Pedro Sánchez no se mueve. Y todo está en el aire. César Luena ha utilizado un tono muy duro contra los 17 críticos que han presentado este miércoles su dimisión de la Ejecutiva para forzar la salida del secretario general del PSOE. El número dos de Sánchez ha acusado a los rebeldes de no querer la democracia interna: «Son algunos dirigentes del partido los que han instigado estas dimisiones para provocar que los militantes no voten».

El secretario de Organización socialista considera «políticamente muy grave que haya dirigentes que han instigado estas dimisiones para que los militantes no hablaran y provocar que una gestora dirigiera el partido, sin explicar con qué intención, apoyos y alianzas», ha acusado desde la sede de Ferraz, donde horas antes Antonio Pradas, número 3 del PSOE federal, presentaba las 17 dimisiones por escrito.
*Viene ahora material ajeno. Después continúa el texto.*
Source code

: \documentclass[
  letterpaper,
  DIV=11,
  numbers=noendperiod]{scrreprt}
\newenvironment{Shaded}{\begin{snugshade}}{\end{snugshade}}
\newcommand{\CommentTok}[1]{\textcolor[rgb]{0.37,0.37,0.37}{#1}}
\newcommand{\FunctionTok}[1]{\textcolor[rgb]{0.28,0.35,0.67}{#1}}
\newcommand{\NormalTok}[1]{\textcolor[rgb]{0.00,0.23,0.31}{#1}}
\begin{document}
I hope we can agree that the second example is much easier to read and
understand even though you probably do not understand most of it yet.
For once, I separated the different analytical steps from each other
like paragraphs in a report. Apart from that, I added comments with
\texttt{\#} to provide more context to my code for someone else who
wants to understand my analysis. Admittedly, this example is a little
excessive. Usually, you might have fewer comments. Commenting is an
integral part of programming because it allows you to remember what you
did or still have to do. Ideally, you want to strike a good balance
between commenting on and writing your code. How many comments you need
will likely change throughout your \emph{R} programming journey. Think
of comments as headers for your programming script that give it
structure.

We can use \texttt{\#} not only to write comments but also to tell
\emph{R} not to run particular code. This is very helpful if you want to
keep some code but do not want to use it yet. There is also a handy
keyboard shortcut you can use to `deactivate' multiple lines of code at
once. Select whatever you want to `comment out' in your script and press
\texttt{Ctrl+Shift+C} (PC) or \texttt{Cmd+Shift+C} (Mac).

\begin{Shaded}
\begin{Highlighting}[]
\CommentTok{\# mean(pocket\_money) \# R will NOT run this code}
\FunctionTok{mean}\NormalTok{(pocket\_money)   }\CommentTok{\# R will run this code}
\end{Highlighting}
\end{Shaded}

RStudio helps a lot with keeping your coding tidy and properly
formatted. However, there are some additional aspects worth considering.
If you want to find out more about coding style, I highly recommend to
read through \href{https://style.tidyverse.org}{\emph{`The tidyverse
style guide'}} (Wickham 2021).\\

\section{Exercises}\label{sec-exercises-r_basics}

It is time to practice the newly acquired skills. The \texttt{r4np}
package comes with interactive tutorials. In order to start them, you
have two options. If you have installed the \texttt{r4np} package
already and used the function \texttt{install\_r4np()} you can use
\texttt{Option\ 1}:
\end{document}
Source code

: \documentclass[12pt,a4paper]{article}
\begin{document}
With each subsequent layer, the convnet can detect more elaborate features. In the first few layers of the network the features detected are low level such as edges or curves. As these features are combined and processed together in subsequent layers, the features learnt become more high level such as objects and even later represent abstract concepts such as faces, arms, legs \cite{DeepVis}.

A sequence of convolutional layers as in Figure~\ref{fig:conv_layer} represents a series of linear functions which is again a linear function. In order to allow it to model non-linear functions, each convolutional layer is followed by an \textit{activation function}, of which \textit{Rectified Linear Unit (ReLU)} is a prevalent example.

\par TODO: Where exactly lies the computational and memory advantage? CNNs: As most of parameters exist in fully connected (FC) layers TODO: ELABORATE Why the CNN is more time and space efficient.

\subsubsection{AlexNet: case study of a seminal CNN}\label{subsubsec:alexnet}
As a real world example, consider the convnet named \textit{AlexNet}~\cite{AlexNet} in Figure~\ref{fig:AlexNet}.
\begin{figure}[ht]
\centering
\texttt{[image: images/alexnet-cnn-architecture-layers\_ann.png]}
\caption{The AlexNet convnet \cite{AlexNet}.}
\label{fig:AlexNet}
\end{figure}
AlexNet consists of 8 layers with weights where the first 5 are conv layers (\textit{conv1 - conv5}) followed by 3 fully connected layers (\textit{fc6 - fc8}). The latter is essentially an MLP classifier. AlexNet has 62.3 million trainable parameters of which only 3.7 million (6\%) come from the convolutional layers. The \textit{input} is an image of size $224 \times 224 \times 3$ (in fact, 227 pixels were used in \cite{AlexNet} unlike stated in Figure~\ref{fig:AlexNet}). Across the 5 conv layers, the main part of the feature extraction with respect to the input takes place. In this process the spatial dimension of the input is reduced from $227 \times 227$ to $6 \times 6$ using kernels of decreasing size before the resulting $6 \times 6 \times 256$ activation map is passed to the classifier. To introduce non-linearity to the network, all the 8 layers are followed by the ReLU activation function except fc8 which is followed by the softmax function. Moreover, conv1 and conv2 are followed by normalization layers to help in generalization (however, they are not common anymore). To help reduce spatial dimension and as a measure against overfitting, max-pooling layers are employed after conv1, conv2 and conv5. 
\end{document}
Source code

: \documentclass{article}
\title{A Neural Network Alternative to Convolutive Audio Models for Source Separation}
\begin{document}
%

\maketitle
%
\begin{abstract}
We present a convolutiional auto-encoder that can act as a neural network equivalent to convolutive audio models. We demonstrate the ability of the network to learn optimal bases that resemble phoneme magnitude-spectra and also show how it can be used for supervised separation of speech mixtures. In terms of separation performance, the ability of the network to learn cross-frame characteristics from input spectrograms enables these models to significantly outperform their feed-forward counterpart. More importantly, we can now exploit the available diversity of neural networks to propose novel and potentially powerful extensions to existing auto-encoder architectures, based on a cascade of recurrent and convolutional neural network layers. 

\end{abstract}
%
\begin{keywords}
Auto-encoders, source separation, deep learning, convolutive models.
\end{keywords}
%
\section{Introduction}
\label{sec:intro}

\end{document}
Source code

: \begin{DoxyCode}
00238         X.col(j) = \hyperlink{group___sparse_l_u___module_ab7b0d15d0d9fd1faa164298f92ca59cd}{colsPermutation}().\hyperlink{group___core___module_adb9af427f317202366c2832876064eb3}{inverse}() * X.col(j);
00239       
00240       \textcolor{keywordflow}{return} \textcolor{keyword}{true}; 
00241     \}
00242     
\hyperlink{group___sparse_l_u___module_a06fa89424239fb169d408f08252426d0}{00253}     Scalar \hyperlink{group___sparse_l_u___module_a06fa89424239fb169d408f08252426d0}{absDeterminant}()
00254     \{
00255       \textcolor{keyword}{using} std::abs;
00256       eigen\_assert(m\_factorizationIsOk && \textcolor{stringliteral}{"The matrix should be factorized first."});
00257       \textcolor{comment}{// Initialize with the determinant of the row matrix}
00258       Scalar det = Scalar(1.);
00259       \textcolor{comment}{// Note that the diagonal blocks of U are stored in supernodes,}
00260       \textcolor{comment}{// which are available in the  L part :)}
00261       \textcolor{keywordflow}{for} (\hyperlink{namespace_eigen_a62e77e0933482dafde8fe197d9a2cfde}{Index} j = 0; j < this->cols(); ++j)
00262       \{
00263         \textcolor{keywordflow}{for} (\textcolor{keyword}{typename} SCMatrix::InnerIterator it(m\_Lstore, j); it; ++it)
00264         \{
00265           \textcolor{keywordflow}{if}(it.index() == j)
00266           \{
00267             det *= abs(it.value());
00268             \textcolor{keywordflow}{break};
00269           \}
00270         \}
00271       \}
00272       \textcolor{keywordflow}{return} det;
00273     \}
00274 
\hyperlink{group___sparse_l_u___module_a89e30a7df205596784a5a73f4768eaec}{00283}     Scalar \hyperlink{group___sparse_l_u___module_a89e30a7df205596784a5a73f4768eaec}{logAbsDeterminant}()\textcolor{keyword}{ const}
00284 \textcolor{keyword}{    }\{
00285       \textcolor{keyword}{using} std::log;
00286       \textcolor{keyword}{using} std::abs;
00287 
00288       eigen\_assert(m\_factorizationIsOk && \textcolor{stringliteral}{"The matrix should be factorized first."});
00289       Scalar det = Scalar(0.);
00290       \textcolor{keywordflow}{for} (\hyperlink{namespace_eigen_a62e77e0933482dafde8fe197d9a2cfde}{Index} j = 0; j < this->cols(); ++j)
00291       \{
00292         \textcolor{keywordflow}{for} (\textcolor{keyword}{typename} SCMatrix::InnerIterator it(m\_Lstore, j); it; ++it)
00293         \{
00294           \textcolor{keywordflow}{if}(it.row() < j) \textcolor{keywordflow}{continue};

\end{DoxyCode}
Luena ha anunciado la reunión este jueves de los 18 miembros restantes de la Ejecutiva Federal del partido, así como la convocatoria de un Comité Federal para organizar un Congreso Extraordinario en el que elegir las vacantes de la Ejecutiva. Luena ha arremetido contra el sector crítico asegurando que su actuación «es muy grave» y acusándoles de querer «imponerse», con un «golpe de mano», para evitar que la militancia tome la última decisión. «En el PSOE hoy se ha querido torcer la voluntad de los militantes y se ha pretendido que no hablen», ha señalado en rueda de prensa en la sede socialista en Ferraz.

«Es muy grave porque todo indica que algunos dirigentes del partido son quienes han instigado el golpe para que los militantes no hablaran o que se creara una gestora sin explicar con qué fines o alianzas», ha apuntado el secretario de Organización.